Disebut Prasasti Harinjing A, yang tersurat pada bagian depan (recto) dengan banyak kekeliruan penulisan, terutama angka tahunnya tertulis berangka tahun 706 Śaka, sesuai pembacaan Callenfels. Kemudian direvisi oleh L. Ch. Damais dalam laporan penelitiannya bagian jilid I dengan judul “Etudes d'épigraphie indonésienne, Sub Bab III 'Liste des Principales Inscriptions Datees de I'Indonsie yang diterbitkan BEFEO (Perancis), menjadi tahun 726 Śaka.
Isi bagian prasasti ini sesuai terjemahan lafal di atas, menyebutkan tentang pada tahun 726 saka bulan caitra, tanggal 11 (sebelas) paro terang, wara (hari) : Hariyang-Wage-Soma, seorang pendeta di daerah Culaŋgi bernama Bhagawanta Bharī yang memperoleh hak sima atas daerah mereka karena telah berjasa membuat saluran sungai (tanggul kali) bernama Harinjing di sebidang tanah milik ḍapu bhi, seorang apatiḥ atuha, yang telah tergenang aliran kali seluas satu tamwah akibat tanggul tersebut.

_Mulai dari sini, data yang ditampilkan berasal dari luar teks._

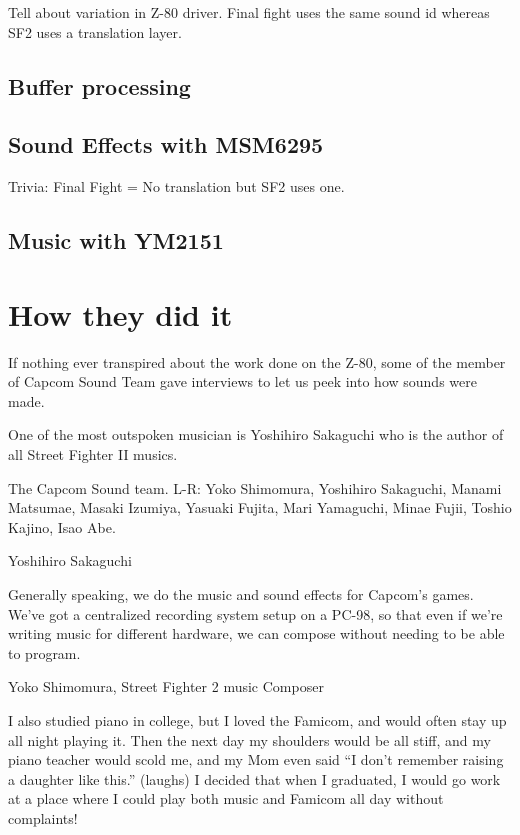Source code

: Tell about variation in Z-80 driver. Final fight uses the same sound id whereas SF2 uses a translation layer.

\subsection{Buffer processing}

\subsection{Sound Effects with MSM6295}
Trivia: Final Fight = No translation but SF2 uses one.

\subsection{Music with YM2151}

\section{How they did it}
If nothing ever transpired about the work done on the Z-80, some of the member of Capcom Sound Team gave interviews to let us peek into how sounds were made.

One of the most outspoken musician is Yoshihiro Sakaguchi who is the author of all Street Fighter II musics.


The Capcom Sound team. L-R: Yoko Shimomura, Yoshihiro Sakaguchi, Manami Matsumae, Masaki Izumiya, Yasuaki Fujita, Mari Yamaguchi, Minae Fujii, Toshio Kajino, Isao Abe.

\begin{q}{Yoshihiro Sakaguchi\cite{yoko_shimomura_interview}  }

Generally speaking, we do the music and sound effects for Capcom’s games. We’ve got a centralized recording system setup on a PC-98, so that even if we’re writing music for different hardware, we can compose without needing to be able to program.
\end{q}

\begin{q}{Yoko Shimomura, Street Fighter 2 music Composer\cite{beep199010}}

I also studied piano in college, but I loved the Famicom, and would often stay up all night playing it. Then the next day my shoulders would be all stiff, and my piano teacher would scold me, and my Mom even said “I don’t remember raising a daughter like this.” (laughs) I decided that when I graduated, I would go work at a place where I could play both music and Famicom all day without complaints!
\end{q}

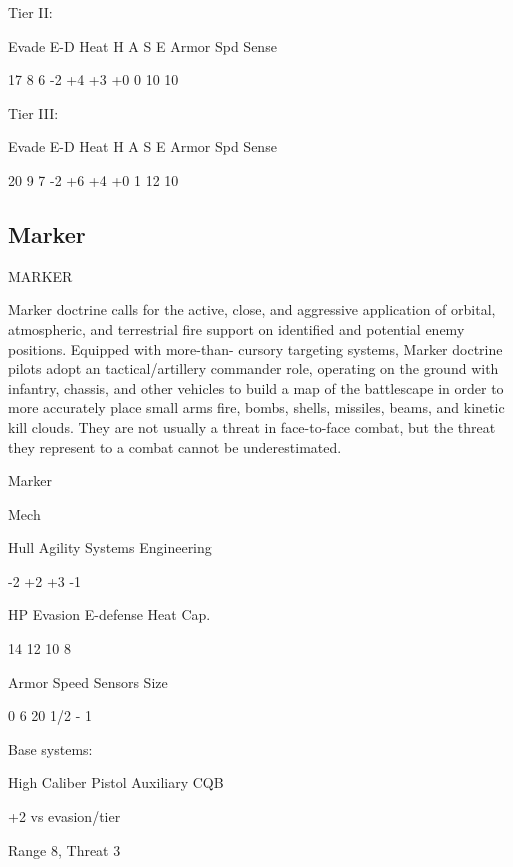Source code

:Tier II:
 

          Evade     E-D    Heat    H     A     S     E       Armor         Spd      Sense 

          17        8      6       -2    +4    +3    +0      0             10       10 

Tier III:
 

          Evade     E-D    Heat    H     A     S     E       Armor         Spd      Sense 

          20        9      7       -2    +6    +4    +0       1            12       10 

                                                                                                                  

\subsection{Marker}
                                                MARKER  

Marker doctrine calls for the active, close, and aggressive application of orbital, atmospheric, and  
terrestrial fire support on identified and potential enemy positions. Equipped with more-than- 
cursory targeting systems, Marker doctrine pilots adopt an tactical/artillery commander role,  
operating on the ground with infantry, chassis, and other vehicles to build a map of the  
battlescape in order to more accurately place small arms fire, bombs, shells, missiles, beams, and  
kinetic kill clouds. They are not usually a threat in face-to-face combat, but the threat they  
represent to a combat cannot be underestimated.   

       Marker 

       Mech 

       Hull       Agility     Systems       Engineering 

       -2         +2          +3            -1 

       HP         Evasion     E-defense     Heat Cap. 

       14         12          10            8 

       Armor      Speed       Sensors       Size 

       0          6           20            1/2 - 1 

Base systems:
 
High Caliber Pistol  
Auxiliary CQB
 
+2 vs evasion/tier
 
Range 8, Threat 3
 
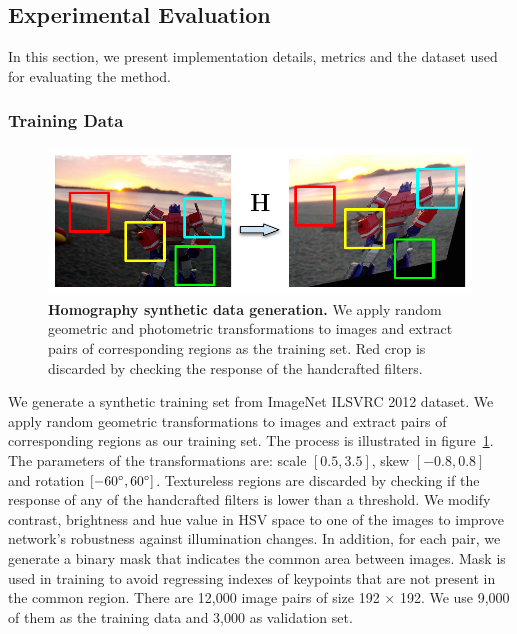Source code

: \subsection{Experimental Evaluation}
\label{keynet_sec:experimental_evaluation}


In this section, we present implementation details, metrics and the dataset used for evaluating the method.

\subsubsection{Training Data}
\label{sec:create_dataset}

\begin{figure}[!tbh]
 \hspace*{-0.1cm} 
 \vspace{-0.4cm}
    \centering
    \includegraphics[scale=0.8]{main/chapter02/figures/dataset_v3.pdf}
    \vspace{-0.0cm}
    \caption[Homography synthetic data generation]{\textbf{Homography synthetic data generation.} We apply random geometric and photometric transformations to images and extract pairs of corresponding regions as the training set. Red crop is discarded by checking the response of the handcrafted filters.}
    \label{fig:dataset}
\end{figure}
We generate a synthetic training set from ImageNet ILSVRC 2012 \cite{RussakovskyDSKSMHKKBBF14} dataset. We apply random geometric transformations to images and extract pairs of corresponding regions as our training set. The process is illustrated in figure~\ref{fig:dataset}. The parameters of the transformations are: scale $[0.5, 3.5]$, skew  $[-0.8, 0.8]$ and rotation $[-60^\circ, 60^\circ]$. Textureless regions are discarded by checking if the response of any of the handcrafted filters is lower than a threshold. We modify contrast, brightness and hue value in HSV space to one of the images to improve network's robustness against illumination changes. In addition, for each pair, we generate a binary mask that indicates the common area between images. Mask is used in training to avoid regressing indexes of keypoints that are not present in the common region. There are 12,000 image pairs of size 192 $\times$ 192. We use 9,000 of them as the training data and 3,000 as validation set.

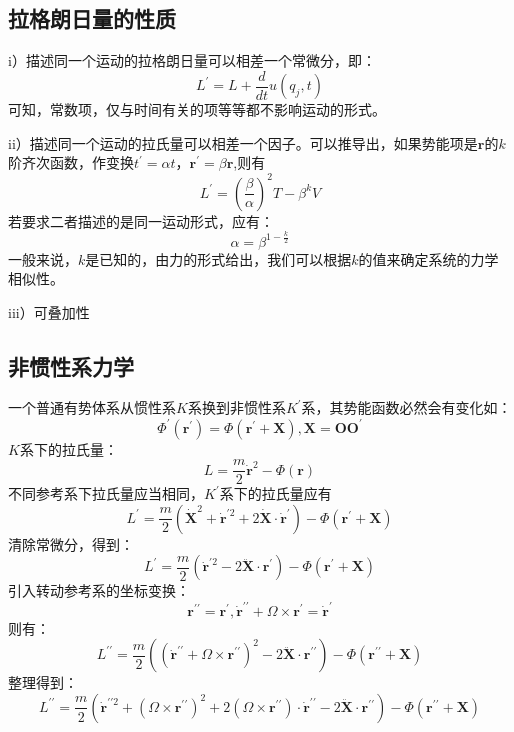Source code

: \documentclass[a4paper, 10pt, openany]{book}%
\begin{document}
    \subsection{拉格朗日量的性质}
    i）描述同一个运动的拉格朗日量可以相差一个常微分，即：
    \begin{equation}
      L^{\prime}=L+\frac{d}{dt}u(q_j,t)
    \end{equation}
    可知，常数项，仅与时间有关的项等等都不影响运动的形式。

    ii）描述同一个运动的拉氏量可以相差一个因子。可以推导出，如果势能项是$\textbf{r}$的$k$阶齐次函数，作变换$t^\prime=\alpha t，\textbf{r}^\prime=\beta\textbf{r}$,则有
    $$L^\prime=(\frac{\beta}{\alpha})^2T-\beta^kV$$
    若要求二者描述的是同一运动形式，应有：
    $$\alpha=\beta^{1-\frac{k}{2}}$$
    一般来说，$k$是已知的，由力的形式给出，我们可以根据$k$的值来确定系统的力学相似性。
    
    iii）可叠加性
    \subsection{非惯性系力学}
    一个普通有势体系从惯性系$K$系换到非惯性系$K^{\prime}$系，其势能函数必然会有变化如：
    $$\Phi^{\prime}(\textbf{r}^\prime)=\Phi(\textbf{r}^\prime+\textbf{X}),\textbf{X}=\textbf{OO}^\prime$$
    $K$系下的拉氏量：
    $$L=\frac{m}{2}\dot{\textbf{r}}^2-\Phi (\textbf{r})$$
    不同参考系下拉氏量应当相同，$K^\prime$系下的拉氏量应有
    $$L^\prime=\frac{m}{2}(\dot{\textbf{X}}^{2}+\dot{\textbf{r}}^{\prime 2}+2\dot{\textbf{X}}\cdot\dot{\textbf{r}}^\prime)-\Phi(\textbf{r}^\prime+\textbf{X})$$
    清除常微分，得到：
    $$L^\prime=\frac{m}{2}(\dot{\textbf{r}}^{\prime 2}-2\ddot{{\textbf{X}}}\cdot{\textbf{r}^\prime})-\Phi(\textbf{r}^\prime+\textbf{X})$$
    引入转动参考系的坐标变换：
    $$\textbf{r}^{\prime \prime}=\textbf{r}^{\prime},\dot{\textbf{r}}^{\prime \prime}+\Omega\times \textbf{r}^\prime=\dot{\textbf{r}}^{\prime} $$
    则有：
    $$L^{\prime\prime}=\frac{m}{2}((\dot{\textbf{r}}^{\prime \prime}+\Omega\times \textbf{r}^{\prime\prime})^2-2\ddot{\textbf{X}}\cdot \textbf{r}^{\prime \prime})-\Phi(\textbf{r}^{\prime\prime}+\textbf{X})$$
    整理得到：
    $$L^{\prime\prime}=\frac{m}{2}(\dot{\textbf{r}}^{\prime \prime2}+(\Omega\times \textbf{r}^{\prime \prime})^2+2(\Omega\times\textbf{r}^{\prime\prime})\cdot\dot{\textbf{r}}^{\prime\prime}-2\ddot{\textbf{X}}\cdot \textbf{r}^{\prime \prime})-\Phi(\textbf{r}^{\prime\prime}+\textbf{X})$$
\end{document}
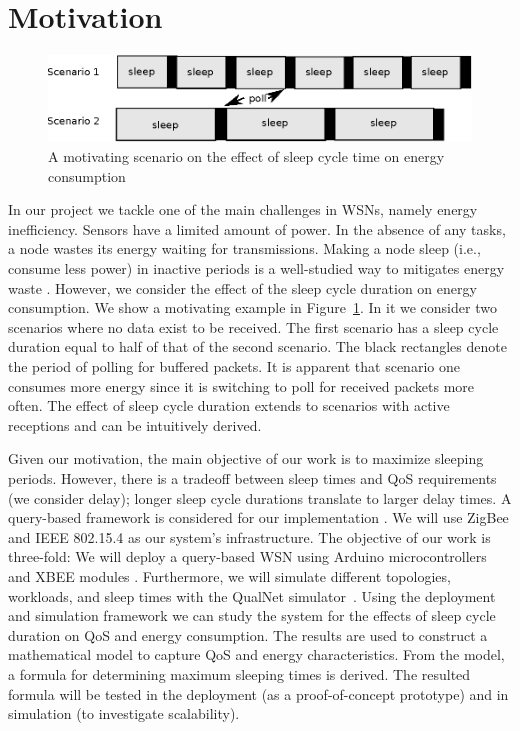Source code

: \section{Motivation} \label{sec:motivation}


\begin{figure}[t]
\centering
\includegraphics[scale=0.65]{figures/drawing.eps}
\caption{A motivating scenario on the effect of sleep cycle time on energy consumption}
\label{fig:motivating}
\end{figure}

In our project we tackle one of the main challenges in WSNs, namely energy inefficiency. Sensors have a limited amount of power. In the absence of any tasks, a node wastes its energy waiting for transmissions. Making a node sleep (i.e., consume less power) in inactive periods is a well-studied way to mitigates energy waste \cite{1}. However, we consider the effect of the sleep cycle duration on energy consumption. We show a motivating example in Figure~\ref{fig:motivating}. In it we consider two scenarios where no data exist to be received. The first scenario has a sleep cycle duration equal to half of that of the second scenario. The black rectangles denote the period of polling for buffered packets. It is apparent that scenario one consumes more energy since it is switching to poll for received packets more often. The effect of sleep cycle duration extends to scenarios with active receptions and can be intuitively derived.  

Given our motivation, the main objective of our work is to maximize sleeping periods. However, there is a tradeoff between sleep times and QoS requirements (we consider delay); longer sleep cycle durations translate to larger delay times. A query-based framework is considered for our implementation \cite{2}. We will use ZigBee and IEEE 802.15.4 \cite{3} as our system's infrastructure. The objective of our work is three-fold: We will deploy a query-based WSN using Arduino microcontrollers \cite{17} and XBEE modules \cite{18}. Furthermore, we will simulate different topologies, workloads, and sleep times with the QualNet simulator~\cite{16}. Using the deployment and simulation framework we can study the system for the effects of sleep cycle duration on QoS and energy consumption. The results are used to construct a mathematical model to capture QoS and energy characteristics. From the model, a formula for determining maximum sleeping times is derived. The resulted formula will be tested in the deployment (as a proof-of-concept prototype) and in simulation (to investigate scalability).

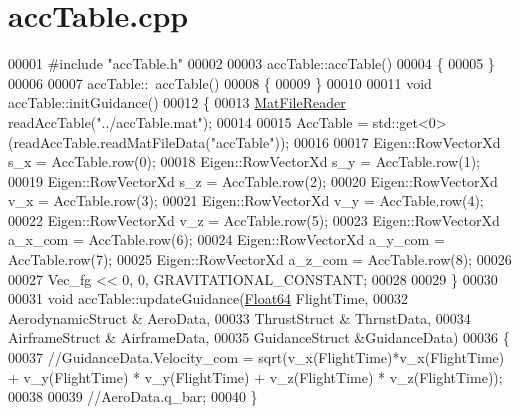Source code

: \hypertarget{acc_table_8cpp_source}{}\section{acc\+Table.\+cpp}
\label{acc_table_8cpp_source}

\begin{DoxyCode}
00001 \textcolor{preprocessor}{#include "accTable.h"}
00002 
00003 accTable::accTable()
00004 \{
00005 \}
00006 
00007 accTable::~accTable()
00008 \{
00009 \}
00010 
00011 \textcolor{keywordtype}{void} accTable::initGuidance()
00012 \{
00013     \hyperlink{class_mat_file_reader}{MatFileReader} readAccTable(\textcolor{stringliteral}{"../accTable.mat"});
00014 
00015     AccTable = std::get<0>(readAccTable.readMatFileData(\textcolor{stringliteral}{"accTable"}));
00016 
00017         Eigen::RowVectorXd s\_x     = AccTable.row(0);
00018         Eigen::RowVectorXd s\_y     = AccTable.row(1);
00019         Eigen::RowVectorXd s\_z     = AccTable.row(2);
00020         Eigen::RowVectorXd v\_x     = AccTable.row(3);
00021         Eigen::RowVectorXd v\_y     = AccTable.row(4);
00022         Eigen::RowVectorXd v\_z     = AccTable.row(5);
00023         Eigen::RowVectorXd a\_x\_com = AccTable.row(6);
00024         Eigen::RowVectorXd a\_y\_com = AccTable.row(7);
00025         Eigen::RowVectorXd a\_z\_com = AccTable.row(8);
00026         
00027         Vec\_fg << 0, 0, GRAVITATIONAL\_CONSTANT;
00028 
00029 \}
00030 
00031 \textcolor{keywordtype}{void} accTable::updateGuidance(\hyperlink{group___tools_ga3f1431cb9f76da10f59246d1d743dc2c}{Float64} FlightTime, 
00032                             AerodynamicStruct & AeroData, 
00033                             ThrustStruct & ThrustData, 
00034                             AirframeStruct & AirframeData, 
00035                             GuidanceStruct &GuidanceData)
00036 \{
00037     \textcolor{comment}{//GuidanceData.Velocity\_com = sqrt(v\_x(FlightTime)*v\_x(FlightTime) + v\_y(FlightTime) * v\_y(FlightTime)
       + v\_z(FlightTime) * v\_z(FlightTime));}
00038 
00039     \textcolor{comment}{//AeroData.q\_bar;}
00040 \}
\end{DoxyCode}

Bila keterangan pertanggalan tersebut dikonversi ke masehi, bertepatan dengan hari Senin Wage, tanggal 25 Maret 804 Masehi. Sehingga peristiwa ini sekarang dijadikan harijadi Kabupaten Kediri, sesuai bunyi pasal 1 surat keputusan Bupati Kepala Daerah Tingkat II Kediri pada tanggal 22 Januari 1985 nomor 82 tahun 1985 oleh pejabat Bupati Drs. Usri Sastradiredja saat itu.
Bagian Kedua.
Disebut Prasasti Hariñjiŋ B, yang tersurat pada bagian belakang (verso), tersurat :
1. swasti śakavarṣātīta 843
2. aśujimāsa tithi pañcadaśī śuklapakṣa wāra ha . u.
3. bu. nakṣatra uttarabhadrawāda. ahnibudhnadewatā dhṛwayoga ta-
4. tkāla ajñā śrï mahārāja rake hyang dyaḥ tuloḍong.
Menyebutkan bahwa pada tahun 843 saka, bulan aśuji tanggal 15 paro terang, wara (hari) : Hariyang-Umanis-Budha; nakṣatra & dewata (bintang): uttarabhadrawāda, ahnibudhnadewatā, yoga (pergerakan bulan & matahari) dhṛwayoga, ketika śrï mahārāja rake hyang Dyaḥ Tuloḍong mengakui hak-hak pendeta di Culaŋgi karena mereka masih tetap harus memelihara saluran Hariñjiŋ.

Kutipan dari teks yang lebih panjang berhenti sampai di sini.